» **Work required**
The line containing "- [Sending Data](./docs/SendingData.md)" and every line after it, through the last line of the records, are to be transcribed exactly, and nothing else.

Data entries
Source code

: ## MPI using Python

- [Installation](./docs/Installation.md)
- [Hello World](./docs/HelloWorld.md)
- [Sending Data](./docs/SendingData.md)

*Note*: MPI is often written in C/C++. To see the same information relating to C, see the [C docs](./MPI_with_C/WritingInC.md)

» **Solution below**
- [Sending Data](./docs/SendingData.md)

*Note*: MPI is often written in C/C++. To see the same information relating to C, see the [C docs](./MPI_with_C/WritingInC.md)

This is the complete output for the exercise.